Скрестились взгляды. Бешено схватила ненависть сердце. В первый раз услышала это: взять. Но сжалась. Не прежняя Анна. Привыкла держать себя в руках.

В тюрьме впитала ее в полноте, эту священную злобу И узнала твердо: теперь не уступит. В тесноте на нарах, обирая вшей с себя и ребенка, думала много. Подытожила все. Рядом с ней спала старуха. Седая, высохшая, темная. По ночам долго молилась. Днем гадала на бобах. Говорила мало и на всех смотрела исподлобья. Как старый, затравленный зверь.

— За что тебя взяли, бабушка?

— А тебе на что? Много вас, пытальщиков. Про себя знай.

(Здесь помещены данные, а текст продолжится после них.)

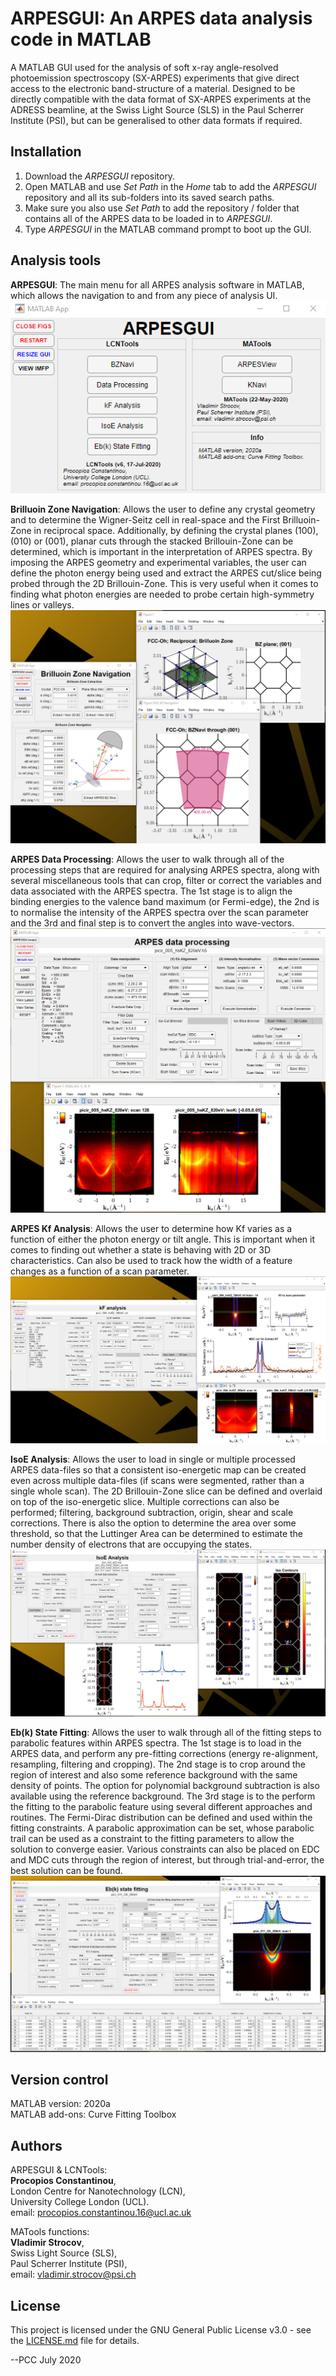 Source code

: # ARPESGUI: An ARPES data analysis code in MATLAB

A MATLAB GUI used for the analysis of soft x-ray angle-resolved photoemission spectroscopy (SX-ARPES) experiments that give direct access to the electronic band-structure of a material. Designed to be directly compatible with the data format of SX-ARPES experiments at the ADRESS beamline, at the Swiss Light Source (SLS) in the Paul Scherrer Institute (PSI), but can be generalised to other data formats if required.

## Installation  
1. Download the *ARPESGUI* repository.
2. Open MATLAB and use *Set Path* in the *Home* tab to add the *ARPESGUI* repository and all its sub-folders into its saved search paths.
3. Make sure you also use *Set Path* to add the repository / folder that contains all of the ARPES data to be loaded in to *ARPESGUI*.
4. Type *ARPESGUI* in the MATLAB command prompt to boot up the GUI.

## Analysis tools
**ARPESGUI**:
The main menu for all ARPES analysis software in MATLAB, which allows the navigation to and from any piece of analysis UI.  
![00_ARPESGUI](ARPESGUI-v6.0/LCNTools_17.07.2020/0_ReadMeImages/00_ARPESGUI.png)

**Brilluoin Zone Navigation**:
Allows the user to define any crystal geometry and to determine the Wigner-Seitz cell in real-space and the First Brilluoin-Zone in reciprocal space. Additionally, by defining the crystal planes (100), (010) or (001), planar cuts through the stacked Brillouin-Zone can be determined, which is important in the interpretation of ARPES spectra. By imposing the ARPES geometry and experimental variables, the user can define the photon energy being used and extract the ARPES cut/slice being probed through the 2D Brillouin-Zone. This is very useful when it comes to finding what photon energies are needed to probe certain high-symmetry lines or valleys.  
![01_BZNavi](ARPESGUI-v6.0/LCNTools_17.07.2020/0_ReadMeImages/01_BZNavi.png)

**ARPES Data Processing**:
Allows the user to walk through all of the processing steps that are required for analysing ARPES spectra, along with several miscellaneous tools that can crop, filter or correct the variables and data associated with the ARPES spectra. The 1st stage is to align the binding energies to the valence band maximum (or Fermi-edge), the 2nd is to normalise the intensity of the ARPES spectra over the scan parameter and the 3rd and final step is to convert the angles into wave-vectors.  
![02_ARPESprocess](ARPESGUI-v6.0/LCNTools_17.07.2020/0_ReadMeImages/02_ARPESprocess.png)

**ARPES Kf Analysis**:
Allows the user to determine how Kf varies as a function of either the photon energy or tilt angle. This is important when it comes to finding out whether a state is behaving with 2D or 3D characteristics. Can also be used to track how the width of a feature changes as a function of a scan parameter.  
![03_ARPESkf](ARPESGUI-v6.0/LCNTools_17.07.2020/0_ReadMeImages/03_ARPESkf.png)

**IsoE Analysis**:
Allows the user to load in single or multiple processed ARPES data-files so that a consistent iso-energetic map can be created even across multiple data-files (if scans were segmented, rather than a single whole scan). The 2D Brillouin-Zone slice can be defined and overlaid on top of the iso-energetic slice. Multiple corrections can also be performed; filtering, background subtraction, origin, shear and scale corrections. There is also the option to determine the area over some threshold, so that the Luttinger Area can be determined to estimate the number density of electrons that are occupying the states.  
![04_ARPESisoe](ARPESGUI-v6.0/LCNTools_17.07.2020/0_ReadMeImages/04_ARPESisoe.png)

**Eb(k) State Fitting**:
Allows the user to walk through all of the fitting steps to parabolic features within ARPES spectra. The 1st stage is to load in the ARPES data, and perform any pre-fitting corrections (energy re-alignment, resampling, filtering and cropping). The 2nd stage is to crop around the region of interest and also some reference background with the same density of points. The option for polynomial background subtraction is also available using the reference background. The 3rd stage is to the perform the fitting to the parabolic feature using several different approaches and routines. The Fermi-Dirac distribution can be defined and used within the fitting constraints. A parabolic approximation can be set, whose parabolic trail can be used as a constraint to the fitting parameters to allow the solution to converge easier. Various constraints can also be placed on EDC and MDC cuts through the region of interest, but through trial-and-error, the best solution can be found.  
![05_ARPESfitter](ARPESGUI-v6.0/LCNTools_17.07.2020/0_ReadMeImages/05_ARPESfitter.png)

## Version control  
MATLAB version:   2020a  
MATLAB add-ons:   Curve Fitting Toolbox  

## Authors  
ARPESGUI & LCNTools:  
**Procopios Constantinou**,  
London Centre for Nanotechnology (LCN),  
University College London (UCL).  
email: procopios.constantinou.16@ucl.ac.uk

MATools functions:  
**Vladimir Strocov**,  
Swiss Light Source (SLS),  
Paul Scherrer Institute (PSI),  
email: vladimir.strocov@psi.ch

## License  
This project is licensed under the GNU General Public License v3.0 - see the [LICENSE.md](LICENSE.md) file for details.


--PCC July 2020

Пожевала губами и занялась опять бобами. Сидело их шестнадцать человек. Все политические. Нового вида политические преступники. Жены восставших рабочих, матери дезертиров колчаковской армии, жена одного комиссара. Грамотными были только она, Анна, да молодая Феня, дочь старика-партизана. Больше всех занимала Анну старуха. Никому не говорила о себе. Советовалась только с Богом да с бобами.

Но однажды ночью, когда в жару метался прихворнувший маленький Павлик, повернулась к Анне и уставилась упорным взглядом.

— Павлушенька… Детка моя… Ну-ну, милый.

Ласкала нежно. Чужому отдала тоску по материнству. И ребенок привык к ней. Здоровый смеялся, стал чаще говорить «мама» и тянул ручонки.

А сейчас высохли губы. Лежит неподвижно и тихонько-тихонько стонет.

«Неужели умрет? Татьяна, прости!»

В лице были боль и страх.

— А ребенок-то у тебя чужой.

Вздрогнула от свистящего шепота старухи. Оглянулась кругом. Тускло светила под потолком лампочка. На нарах храпели. Бредили, стонали во сне. Не слышал никто. А старуха смотрит. Словно ждет ответа.

— Как чужой? Что ты?

— Да ты не рожала вовсе — по бокам и по грудям видать.

— Ну, вот еще. Выдумала. Спи, солнышко, детка моя… А-а-а…

— А пошто под ручками не глядишь? Подопрело, а ты и не знаешь. Томится, присыпать нужно гнилушками. И на руки берешь не как мать. Мать сцопат как попало. Свое, не боится. А ты прилаживаешься.

Анна лживо засмеялась.

— А мое како дело, твой ли, чужой. Так молвила. Охота было сказать: примечаю. Мне ево не надо, от своих намаялась.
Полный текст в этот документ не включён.